Now of course we can discuss as much as we want about this, but there is an indisputable fact. LHC has not seen anything, in spite of the claims of all those very clever people. So this is a fact, the claims, as they were done, were plainly wrong. Period. This does not mean that the problem does not exists or that there is no new physics, but that for sure the implications that were given for granted before as practically obvious, were and are far from obvious, and as a matter of fact wrong, at least in the form they were made. So this just to say, to whoever does not see this hierarchy problem, that experimental evidence seems to be on your side., which is what we should always remember of, as physicists. We might be clever, but nature doesn't need to follow our logic.

Having said that, there are two (for me) assumptions that are made here. First of all, people talk about the planck mass as a natural scale. This assumes somehow that gravity has a role in all this. You need G to enter one way or another. Now we know that gravity is a very resilient theory, does not like to be quantized and seems to be deeply different than anything else we know. So how can we so easily make such a strong claim? Who tells us that gravity does not follow completely different patterns? Might not even be a fundamental force, but maybe an emergent one, as some people have claimed, and G would be more like the boltzman constant. But without having to go so far, QFT without gravity does not know anything about G, the higgs does not know anything about G. So how can we so boldly state that the natural scale for the higgs mass is the planck mass?

We can look at this from a slightly different perspective, namely computing the radiative corrections to the higgs mass.
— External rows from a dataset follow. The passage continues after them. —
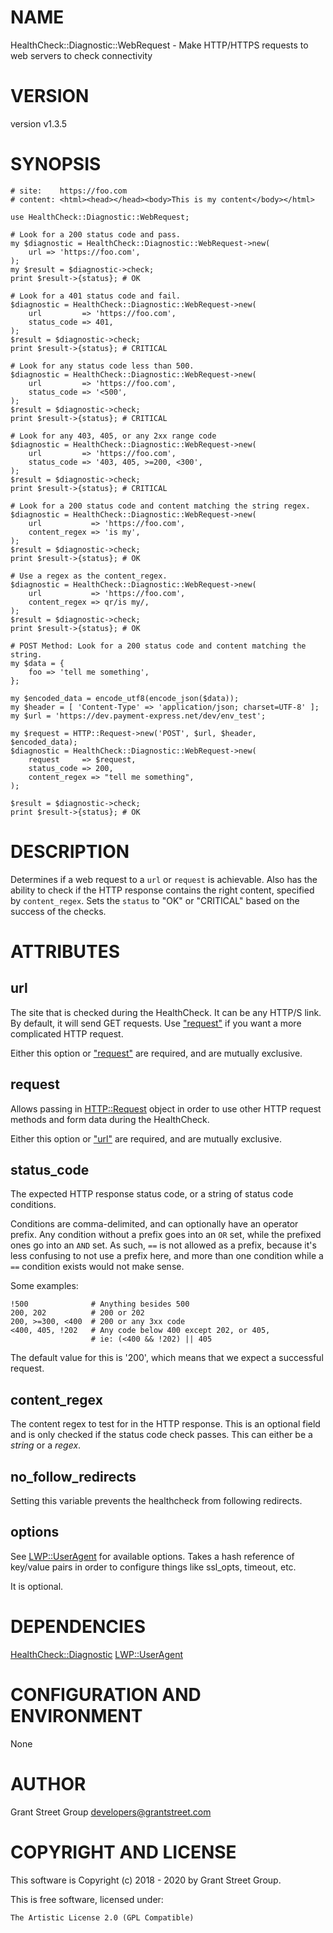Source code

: # NAME

HealthCheck::Diagnostic::WebRequest - Make HTTP/HTTPS requests to web servers to check connectivity

# VERSION

version v1.3.5

# SYNOPSIS

    # site:    https://foo.com
    # content: <html><head></head><body>This is my content</body></html>

    use HealthCheck::Diagnostic::WebRequest;

    # Look for a 200 status code and pass.
    my $diagnostic = HealthCheck::Diagnostic::WebRequest->new(
        url => 'https://foo.com',
    );
    my $result = $diagnostic->check;
    print $result->{status}; # OK

    # Look for a 401 status code and fail.
    $diagnostic = HealthCheck::Diagnostic::WebRequest->new(
        url         => 'https://foo.com',
        status_code => 401,
    );
    $result = $diagnostic->check;
    print $result->{status}; # CRITICAL

    # Look for any status code less than 500.
    $diagnostic = HealthCheck::Diagnostic::WebRequest->new(
        url         => 'https://foo.com',
        status_code => '<500',
    );
    $result = $diagnostic->check;
    print $result->{status}; # CRITICAL

    # Look for any 403, 405, or any 2xx range code
    $diagnostic = HealthCheck::Diagnostic::WebRequest->new(
        url         => 'https://foo.com',
        status_code => '403, 405, >=200, <300',
    );
    $result = $diagnostic->check;
    print $result->{status}; # CRITICAL

    # Look for a 200 status code and content matching the string regex.
    $diagnostic = HealthCheck::Diagnostic::WebRequest->new(
        url           => 'https://foo.com',
        content_regex => 'is my',
    );
    $result = $diagnostic->check;
    print $result->{status}; # OK

    # Use a regex as the content_regex.
    $diagnostic = HealthCheck::Diagnostic::WebRequest->new(
        url           => 'https://foo.com',
        content_regex => qr/is my/,
    );
    $result = $diagnostic->check;
    print $result->{status}; # OK

    # POST Method: Look for a 200 status code and content matching the string.
    my $data = {
        foo => 'tell me something',
    };

    my $encoded_data = encode_utf8(encode_json($data));
    my $header = [ 'Content-Type' => 'application/json; charset=UTF-8' ];
    my $url = 'https://dev.payment-express.net/dev/env_test';

    my $request = HTTP::Request->new('POST', $url, $header, $encoded_data);
    $diagnostic = HealthCheck::Diagnostic::WebRequest->new(
        request     => $request,
        status_code => 200,
        content_regex => "tell me something",
    );

    $result = $diagnostic->check;
    print $result->{status}; # OK

# DESCRIPTION

Determines if a web request to a `url` or `request` is achievable.
Also has the ability to check if the HTTP response contains the
right content, specified by `content_regex`. Sets the `status` to "OK"
or "CRITICAL" based on the success of the checks.

# ATTRIBUTES

## url

The site that is checked during the HealthCheck. It can be any HTTP/S link.
By default, it will send GET requests. Use ["request"](#request) if you want a more
complicated HTTP request.

Either this option or ["request"](#request) are required, and are mutually exclusive.

## request

Allows passing in [HTTP::Request](https://metacpan.org/pod/HTTP%3A%3ARequest) object in order to use other HTTP request
methods and form data during the HealthCheck.

Either this option or ["url"](#url) are required, and are mutually exclusive.

## status\_code

The expected HTTP response status code, or a string of status code conditions.

Conditions are comma-delimited, and can optionally have an operator prefix. Any
condition without a prefix goes into an `OR` set, while the prefixed ones go
into an `AND` set. As such, `==` is not allowed as a prefix, because it's less
confusing to not use a prefix here, and more than one condition while a `==`
condition exists would not make sense.

Some examples:

    !500              # Anything besides 500
    200, 202          # 200 or 202
    200, >=300, <400  # 200 or any 3xx code
    <400, 405, !202   # Any code below 400 except 202, or 405,
                      # ie: (<400 && !202) || 405

The default value for this is '200', which means that we expect a successful request.

## content\_regex

The content regex to test for in the HTTP response.
This is an optional field and is only checked if the status
code check passes.
This can either be a _string_ or a _regex_.

## no\_follow\_redirects

Setting this variable prevents the healthcheck from following redirects.

## options

See [LWP::UserAgent](https://metacpan.org/pod/LWP%3A%3AUserAgent) for available options. Takes a hash reference of key/value
pairs in order to configure things like ssl\_opts, timeout, etc.

It is optional.

# DEPENDENCIES

[HealthCheck::Diagnostic](https://metacpan.org/pod/HealthCheck%3A%3ADiagnostic)
[LWP::UserAgent](https://metacpan.org/pod/LWP%3A%3AUserAgent)

# CONFIGURATION AND ENVIRONMENT

None

# AUTHOR

Grant Street Group <developers@grantstreet.com>

# COPYRIGHT AND LICENSE

This software is Copyright (c) 2018 - 2020 by Grant Street Group.

This is free software, licensed under:

    The Artistic License 2.0 (GPL Compatible)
People say, oh my god, the radiative corrections go as the cutoff energy squared, which is a disaster ( if the cut off is the planck scale, it's easy to see where the fine tuning comes from)

But again, we are assuming here that there is a cutoff at the planck scale, we are computing just one loop corrections to the higgs mass, very well knowing that perturbation theory is a partial answer to what happens in reality (the perturbation series it self does not converge and we have no idea of what kind of physics could arise non pertubatively) and finally we are using a regularization scheme which is beyond good and bad. Cut offs are bad, break any possible symmetry of the theory. If you use a reasonable scheme, like dim reg, the mass squared leaves the place to usual 1/eps terms, that will disappear in UV renormalization as any other infinity in quantum field theory and no one would be bothered.

Now please don't isunderstand me. Here I don't want to say that there is no need for new physics, nor that the SM of particle physics is the end of the story. But clearly, if we remove the cutoff and assume that qft is mathematically well defined everywhere (still possibly without being the final theory!) then the problem simply does not exist.

So we might now end up in a philosophical discussion, but what is more probable here? That the higgs mass is affected by the planck scale, that we should see some physics at some TeV that cures this, but everything conspires aginst us seeing signs of any new phenomena up to a couple of TeV, etc etc or are we maybe just reckoning without our host here?